** Opening DATA block **

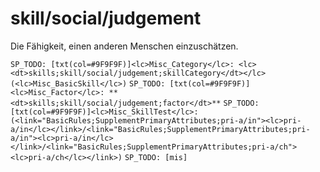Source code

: # skill/social/judgement

Die Fähigkeit, einen anderen Menschen einzuschätzen.

`SP_TODO: [txt(col=#9F9F9F)]<lc>Misc_Category</lc>: <lc><dt>skills;skill/social/judgement;skillCategory</dt></lc> (<lc>Misc_BasicSkill</lc>)`
`SP_TODO: [txt(col=#9F9F9F)]<lc>Misc_Factor</lc>: **<dt>skills;skill/social/judgement;factor</dt>**`
`SP_TODO: [txt(col=#9F9F9F)]<lc>Misc_SkillTest</lc>: (<link="BasicRules;SupplementPrimaryAttributes;pri-a/in"><lc>pri-a/in</lc></link>/<link="BasicRules;SupplementPrimaryAttributes;pri-a/in"><lc>pri-a/in</lc></link>/<link="BasicRules;SupplementPrimaryAttributes;pri-a/ch"><lc>pri-a/ch</lc></link>)`
`SP_TODO: [mis]`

** Closing DATA block **

Return the data above in its exact wording, with none of the pictures.

-- ANSWER SECTION --
Source code

: # skill/social/judgement

Die Fähigkeit, einen anderen Menschen einzuschätzen.

`SP_TODO: [txt(col=#9F9F9F)]<lc>Misc_Category</lc>: <lc><dt>skills;skill/social/judgement;skillCategory</dt></lc> (<lc>Misc_BasicSkill</lc>)`
`SP_TODO: [txt(col=#9F9F9F)]<lc>Misc_Factor</lc>: **<dt>skills;skill/social/judgement;factor</dt>**`
`SP_TODO: [txt(col=#9F9F9F)]<lc>Misc_SkillTest</lc>: (<link="BasicRules;SupplementPrimaryAttributes;pri-a/in"><lc>pri-a/in</lc></link>/<link="BasicRules;SupplementPrimaryAttributes;pri-a/in"><lc>pri-a/in</lc></link>/<link="BasicRules;SupplementPrimaryAttributes;pri-a/ch"><lc>pri-a/ch</lc></link>)`
`SP_TODO: [mis]`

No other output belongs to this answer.